Bagian Kesembilanbelas

5.8K 332 0
                                    

Dave terkejut dengan kehadiran oma di ruangannya yang sangat tiba-tiba tanpa memberitahunya terlebih dahulu. Dia mempersilakkan oma duduk di double sofa lalu tangannya terulur untuk menelpon pantry untuk membuatkan secangkir teh untuk oma.

"Bagaimana perusahaan mau maju kalau pemimpinnya seperti ayam kurang vitamin" cibir oma sesaat Dave meletakkan gagang telponnya.

"Kok oma begitu ngomongnya?
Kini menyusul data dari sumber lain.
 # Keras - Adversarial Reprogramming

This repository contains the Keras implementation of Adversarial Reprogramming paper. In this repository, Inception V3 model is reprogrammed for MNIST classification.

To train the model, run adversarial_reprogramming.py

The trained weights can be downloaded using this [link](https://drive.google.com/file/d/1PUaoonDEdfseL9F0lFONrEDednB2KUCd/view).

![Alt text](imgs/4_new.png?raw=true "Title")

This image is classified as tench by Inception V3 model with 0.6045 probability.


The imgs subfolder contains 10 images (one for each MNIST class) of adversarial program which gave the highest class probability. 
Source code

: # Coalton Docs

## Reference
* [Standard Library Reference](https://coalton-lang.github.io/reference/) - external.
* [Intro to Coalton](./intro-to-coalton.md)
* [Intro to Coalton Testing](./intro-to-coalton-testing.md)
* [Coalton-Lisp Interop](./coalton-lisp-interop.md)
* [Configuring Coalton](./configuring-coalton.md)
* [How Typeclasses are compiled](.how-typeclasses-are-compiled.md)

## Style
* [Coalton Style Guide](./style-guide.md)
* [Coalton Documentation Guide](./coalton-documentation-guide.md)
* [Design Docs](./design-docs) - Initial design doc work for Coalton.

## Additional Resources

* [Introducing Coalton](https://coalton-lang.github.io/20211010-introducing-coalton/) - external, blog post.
Perusahaan kita terus maju kok. Bahkan salah satu perusahaan bonafid mau menjalin kerja sama dengan Maharaja Group" jawab Dave tersenyum bangga. Oma hanya menggeleng-gelengkan kepala melihat tingkah laku cucunya tersebut.

Dave duduk di sebelah omanya dan bergelayut manja seperti anak kecil pada ibunya. "Oma tumben kemari? Ada apa?" tanya Dave.

"Oma cuma mau ngasih kabar kalo papa dan mama mu besok akan ke Jakarta. Kamu pasti belum tau kan?" Wajah Dave berubah menjadi pias. Kemudian dia berdiri dan berjalan menuju jendela besar yang langsung menghadap ke jalan ibu kota.

"Aku-" obrolannya terputus karena mang Gobin datang membawakan dua cangkir teh untuk oma dan Dave. Setelah mengucapkan terima kasih, mang Gobin pamit.
Diseruputnya teh tersebut oleh oma dengan hati-hati karena masih panas.

"Lanjutkan apa yang mau kamu katakan" kata oma.

Dave menarik nafasnya panjang. "Masih ingat kah mereka sama kota ini? Terutama sama anaknya sendiri? Bukankah prioritas mereka hanya kerja, kerja dan kerja saja?"

"DAVE!" bentak oma. "Jaga mulutmu! Mereka itu adalah orang tuamu. Nggak sepantasnya kamu bicara seperti itu"

"Aku sudah dewasa, oma. Aku sudah mengerti apa yang terjadi dengan keluargaku. Dulu saat aku masih kecil, aku nggak paham artinya mencari nafkah. Tapi sekarang? Mereka tetap saja sibuk, oma" protesnya. Rahangnya menjadi keras dan giginya saling beradu saking menahan amarahnya.

"Papa mu bilang kalo dia akan pensiun dari kantornya dan kaki tangannya yang akan menggantikan posisinya. Jadi, kamu nggak perlu semarah itu, Dave"

Sepertinya urat syaraf di tubuh Dave mulai mengendur nggak seperti beberapa menit yang lalu. Kaku dan tegang.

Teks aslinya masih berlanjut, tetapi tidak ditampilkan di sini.